==== Exercise data
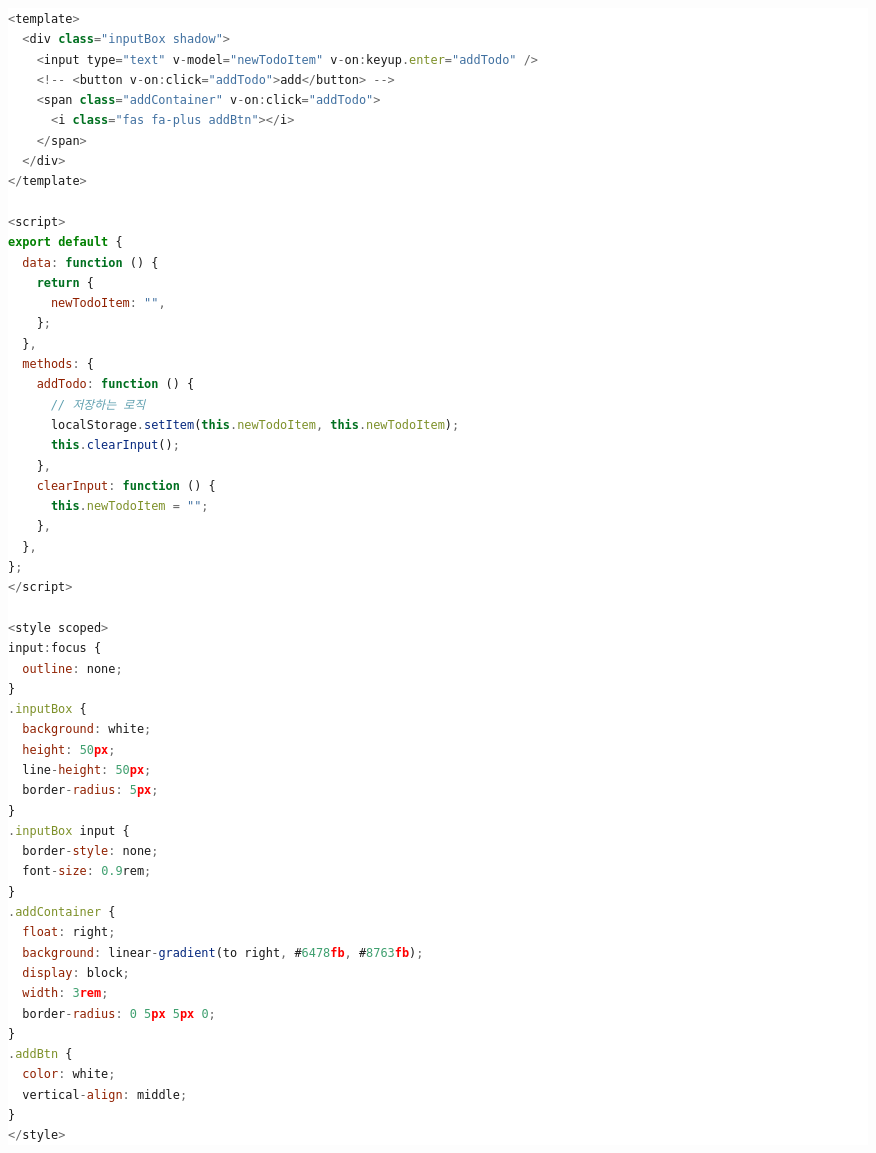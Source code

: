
 ```javascript
<template>
  <div class="inputBox shadow">
    <input type="text" v-model="newTodoItem" v-on:keyup.enter="addTodo" />
    <!-- <button v-on:click="addTodo">add</button> -->
    <span class="addContainer" v-on:click="addTodo">
      <i class="fas fa-plus addBtn"></i>
    </span>
  </div>
</template>

<script>
export default {
  data: function () {
    return {
      newTodoItem: "",
    };
  },
  methods: {
    addTodo: function () {
      // 저장하는 로직
      localStorage.setItem(this.newTodoItem, this.newTodoItem);
      this.clearInput();
    },
    clearInput: function () {
      this.newTodoItem = "";
    },
  },
};
</script>

<style scoped>
input:focus {
  outline: none;
}
.inputBox {
  background: white;
  height: 50px;
  line-height: 50px;
  border-radius: 5px;
}
.inputBox input {
  border-style: none;
  font-size: 0.9rem;
}
.addContainer {
  float: right;
  background: linear-gradient(to right, #6478fb, #8763fb);
  display: block;
  width: 3rem;
  border-radius: 0 5px 5px 0;
}
.addBtn {
  color: white;
  vertical-align: middle;
}
</style>
```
========
— Task directions —
Return a copy of each line in the records above that has "radius" in it.

— Reply —
  border-radius: 5px;
  border-radius: 0 5px 5px 0;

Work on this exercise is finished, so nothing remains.